(Available records)

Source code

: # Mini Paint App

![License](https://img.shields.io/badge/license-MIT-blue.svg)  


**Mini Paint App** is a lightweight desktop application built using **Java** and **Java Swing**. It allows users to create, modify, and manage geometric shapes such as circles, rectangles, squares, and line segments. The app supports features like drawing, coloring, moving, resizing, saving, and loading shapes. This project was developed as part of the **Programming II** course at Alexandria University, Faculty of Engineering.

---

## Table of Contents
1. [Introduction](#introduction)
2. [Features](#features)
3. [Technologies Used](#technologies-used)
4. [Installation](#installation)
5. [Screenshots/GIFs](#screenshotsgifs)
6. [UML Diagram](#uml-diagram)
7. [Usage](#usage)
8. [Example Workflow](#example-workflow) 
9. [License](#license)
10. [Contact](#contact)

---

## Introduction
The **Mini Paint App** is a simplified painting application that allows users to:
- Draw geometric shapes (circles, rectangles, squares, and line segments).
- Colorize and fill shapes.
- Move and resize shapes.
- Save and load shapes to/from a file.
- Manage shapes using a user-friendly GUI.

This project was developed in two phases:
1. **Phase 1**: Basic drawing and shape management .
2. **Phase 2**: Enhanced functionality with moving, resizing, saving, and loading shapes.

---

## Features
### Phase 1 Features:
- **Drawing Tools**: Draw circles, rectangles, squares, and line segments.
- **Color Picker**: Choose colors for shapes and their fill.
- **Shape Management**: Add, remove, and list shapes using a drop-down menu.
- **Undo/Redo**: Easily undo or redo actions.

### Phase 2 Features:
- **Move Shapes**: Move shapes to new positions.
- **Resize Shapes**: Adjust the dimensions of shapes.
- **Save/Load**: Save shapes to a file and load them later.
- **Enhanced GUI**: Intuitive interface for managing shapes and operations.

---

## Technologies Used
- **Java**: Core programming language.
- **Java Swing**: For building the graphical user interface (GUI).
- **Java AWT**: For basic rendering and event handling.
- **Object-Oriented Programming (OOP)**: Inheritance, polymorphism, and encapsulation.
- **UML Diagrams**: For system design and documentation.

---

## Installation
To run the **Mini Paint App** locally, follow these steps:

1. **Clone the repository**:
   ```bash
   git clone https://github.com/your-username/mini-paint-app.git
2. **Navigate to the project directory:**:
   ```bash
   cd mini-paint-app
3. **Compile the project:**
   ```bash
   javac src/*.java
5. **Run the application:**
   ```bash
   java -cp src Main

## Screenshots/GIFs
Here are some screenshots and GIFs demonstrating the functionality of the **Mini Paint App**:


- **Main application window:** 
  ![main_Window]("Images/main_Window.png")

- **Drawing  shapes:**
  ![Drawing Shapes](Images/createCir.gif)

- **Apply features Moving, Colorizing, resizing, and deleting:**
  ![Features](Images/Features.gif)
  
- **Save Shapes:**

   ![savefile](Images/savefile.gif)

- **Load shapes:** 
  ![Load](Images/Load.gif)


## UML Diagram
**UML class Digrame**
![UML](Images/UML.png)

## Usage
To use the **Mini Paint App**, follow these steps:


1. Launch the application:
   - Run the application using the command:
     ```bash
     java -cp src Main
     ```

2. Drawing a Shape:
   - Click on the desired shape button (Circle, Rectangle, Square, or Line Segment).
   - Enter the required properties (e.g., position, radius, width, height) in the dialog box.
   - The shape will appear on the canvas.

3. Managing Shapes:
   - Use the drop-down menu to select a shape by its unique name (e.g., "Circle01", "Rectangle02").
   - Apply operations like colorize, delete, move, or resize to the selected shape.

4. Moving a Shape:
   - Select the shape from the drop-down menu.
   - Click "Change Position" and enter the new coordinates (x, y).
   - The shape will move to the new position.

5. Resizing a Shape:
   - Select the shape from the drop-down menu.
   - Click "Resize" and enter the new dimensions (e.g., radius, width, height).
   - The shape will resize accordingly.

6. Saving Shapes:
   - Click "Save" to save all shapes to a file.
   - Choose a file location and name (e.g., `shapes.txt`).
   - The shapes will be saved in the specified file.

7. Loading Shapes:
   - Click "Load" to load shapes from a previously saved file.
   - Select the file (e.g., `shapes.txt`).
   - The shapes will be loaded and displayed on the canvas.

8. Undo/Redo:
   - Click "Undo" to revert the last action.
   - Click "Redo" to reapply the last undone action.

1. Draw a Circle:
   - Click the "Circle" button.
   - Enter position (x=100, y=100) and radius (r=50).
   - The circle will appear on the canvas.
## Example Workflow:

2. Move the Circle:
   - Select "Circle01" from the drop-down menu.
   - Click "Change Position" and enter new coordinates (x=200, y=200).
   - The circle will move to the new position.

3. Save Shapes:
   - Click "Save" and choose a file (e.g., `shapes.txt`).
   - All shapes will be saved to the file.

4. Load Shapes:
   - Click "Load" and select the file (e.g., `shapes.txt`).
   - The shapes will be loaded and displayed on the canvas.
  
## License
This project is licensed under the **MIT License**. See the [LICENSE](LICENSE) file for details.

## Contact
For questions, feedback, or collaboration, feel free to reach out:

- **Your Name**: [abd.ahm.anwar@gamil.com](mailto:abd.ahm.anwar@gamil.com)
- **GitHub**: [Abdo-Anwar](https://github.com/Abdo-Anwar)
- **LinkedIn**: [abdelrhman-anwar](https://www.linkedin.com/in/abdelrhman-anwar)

(End Available records)

What the task asks
Search the entries above for the word "https" and copy each line where it appears.

Answer to the problem
![License](https://img.shields.io/badge/license-MIT-blue.svg)  
   git clone https://github.com/your-username/mini-paint-app.git
- **GitHub**: [Abdo-Anwar](https://github.com/Abdo-Anwar)
- **LinkedIn**: [abdelrhman-anwar](https://www.linkedin.com/in/abdelrhman-anwar)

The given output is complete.